Da militante professionale cosa provasti in quegli anni?

Passai momenti di grande amarezza. Fui sul punto di lasciare il PSI, ciò che però era inconcepibile per uno come me, nato uomo di partito. D’altra parte erano anni in cui, se fossi andato via, per me non ci sarebbe stato scampo. La lotta politica era violentissima, l’ “Avanti!” non mi avrebbe dato tregua, sul piano personale mi avrebbero diffamato. Avrei finito con lo scavare un solco fra me e le masse, pur non volendolo.




Tutto questo semplicemente perché antistalinista?

Esattamente.

Il ghiaccio si sciolse, vennero tempi migliori. Quando?

Già nel ’52 Nenni aveva deciso di mutare politica e me lo disse, in un colloquio affettuoso, come sempre sono stati i nostri rapporti personali. Lo sorprese il fatto che io non condividessi neppure questa nuova politica. Come non ero stato frontista, così non ero disposto a diventare filo-democristiano.

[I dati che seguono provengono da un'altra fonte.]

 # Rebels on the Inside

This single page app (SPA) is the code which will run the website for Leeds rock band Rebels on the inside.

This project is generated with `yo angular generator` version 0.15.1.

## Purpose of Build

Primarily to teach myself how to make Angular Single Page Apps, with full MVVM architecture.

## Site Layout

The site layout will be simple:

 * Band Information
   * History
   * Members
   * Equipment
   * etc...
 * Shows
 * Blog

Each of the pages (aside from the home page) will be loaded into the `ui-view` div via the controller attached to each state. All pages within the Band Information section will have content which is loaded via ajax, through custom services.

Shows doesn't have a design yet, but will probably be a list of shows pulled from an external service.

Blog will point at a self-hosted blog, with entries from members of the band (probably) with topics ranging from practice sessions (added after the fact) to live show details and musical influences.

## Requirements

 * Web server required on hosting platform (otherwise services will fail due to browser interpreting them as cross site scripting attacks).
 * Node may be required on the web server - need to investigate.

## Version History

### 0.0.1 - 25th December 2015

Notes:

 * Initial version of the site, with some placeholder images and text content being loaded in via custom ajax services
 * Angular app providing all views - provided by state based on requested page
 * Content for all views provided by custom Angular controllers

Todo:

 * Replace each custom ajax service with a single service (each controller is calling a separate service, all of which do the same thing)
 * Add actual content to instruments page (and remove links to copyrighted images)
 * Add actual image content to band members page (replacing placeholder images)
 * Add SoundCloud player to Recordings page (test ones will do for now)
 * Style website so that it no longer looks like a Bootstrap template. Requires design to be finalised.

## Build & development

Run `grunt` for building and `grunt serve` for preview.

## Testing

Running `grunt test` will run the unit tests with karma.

È stato sempre il dramma della mia vita politica, quello di non condividere le facili scelte contrapposte, cercando sempre invece una politica autonoma e classista del PSI.




E i tuoi rapporti con Morandi?

Per parecchi anni furono totalmente interrotti. A fine ’54, attraverso De Martino, Morandi mi invitò a cena a casa sua. Anche lui non condivideva i probabili sviluppi della politica di Nenni e mi invitò a riprendere parte attiva alla vita del partito. Ma di Morandi ho un ricordo ancora più netto. A Perugia, verso la metà del 1955, un convegno di giovani socialisti cui lo stesso Morandi mi aveva invitato. A sera ebbi con lui un discorso lunghissimo, commovente, in cui mi confessò come sentisse completamente fallita la sua politica, il suo tentativo di costruire un ferreo partito frontista. Era deluso degli stessi uomini che gli stavano vicini. Un discorso che aveva il sapore di un testamento. Due mesi dopo sarebbe morto.

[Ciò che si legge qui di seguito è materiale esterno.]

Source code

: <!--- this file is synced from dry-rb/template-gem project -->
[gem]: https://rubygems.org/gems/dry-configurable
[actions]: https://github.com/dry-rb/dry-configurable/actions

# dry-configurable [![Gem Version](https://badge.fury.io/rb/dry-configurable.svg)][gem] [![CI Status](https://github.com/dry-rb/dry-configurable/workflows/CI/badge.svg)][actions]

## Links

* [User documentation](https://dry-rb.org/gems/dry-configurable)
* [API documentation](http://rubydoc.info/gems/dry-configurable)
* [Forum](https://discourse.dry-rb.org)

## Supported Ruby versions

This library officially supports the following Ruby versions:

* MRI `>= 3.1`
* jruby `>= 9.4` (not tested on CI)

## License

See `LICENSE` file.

Lì a Perugia Morandi sentiva la morte vicina?

Non credo, sentiva il fallimento della politica cui aveva dedicato la sua vita.




Ritornasti dunque nella prima fila politica.



A Torino nel ’55 tornai a far parte del Comitato centrale. Nel ’56 Nenni, subito dopo il rapporto Kruscev, mi chiese un articolo di fondo per l’ “Avanti!”. Più tardi, rientrai in Direzione, al Congresso di Venezia e anzi in segreteria. Il resto, sino alla scissione del PSIUP, è una storia corrente.



Ti è stata più volte fatta l’accusa di essere un cattivo tattico e di guardare solo agli svolgimenti lunghi della politica.



Può essere un’accusa fondata, secondo il significato che si dà alla parola “tattica”. Ma anche gli altri non hanno brillato in fatto di tattica. L’empirismo di Pietro Nenni è stato quello di un grandissimo giornalista, ma non direi di un grande tattico.